What you have to do:
Only the text belongs in the answer: every line of the records below, transcribed exactly.

_ _ _ _ _ _ _

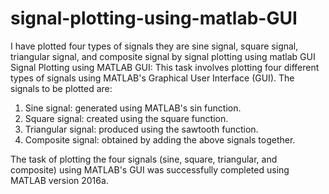 # signal-plotting-using-matlab-GUI
I have plotted four types of signals they are sine signal, square signal, triangular signal, and composite signal by signal plotting using matlab GUI 
Signal Plotting using MATLAB GUI: This task involves plotting four different types of signals using MATLAB's Graphical User Interface (GUI). The signals to be plotted are:
1. Sine signal: generated using MATLAB's sin function.
2. Square signal: created using the square function.
3. Triangular signal: produced using the sawtooth function.
4. Composite signal: obtained by adding the above signals together.

The task of plotting the four signals (sine, square, triangular, and composite) using MATLAB's GUI was successfully completed using MATLAB version 2016a.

_ _ _ _ _ _ _

Expected answer:
 # signal-plotting-using-matlab-GUI
I have plotted four types of signals they are sine signal, square signal, triangular signal, and composite signal by signal plotting using matlab GUI 
Signal Plotting using MATLAB GUI: This task involves plotting four different types of signals using MATLAB's Graphical User Interface (GUI). The signals to be plotted are:
1. Sine signal: generated using MATLAB's sin function.
2. Square signal: created using the square function.
3. Triangular signal: produced using the sawtooth function.
4. Composite signal: obtained by adding the above signals together.

The task of plotting the four signals (sine, square, triangular, and composite) using MATLAB's GUI was successfully completed using MATLAB version 2016a.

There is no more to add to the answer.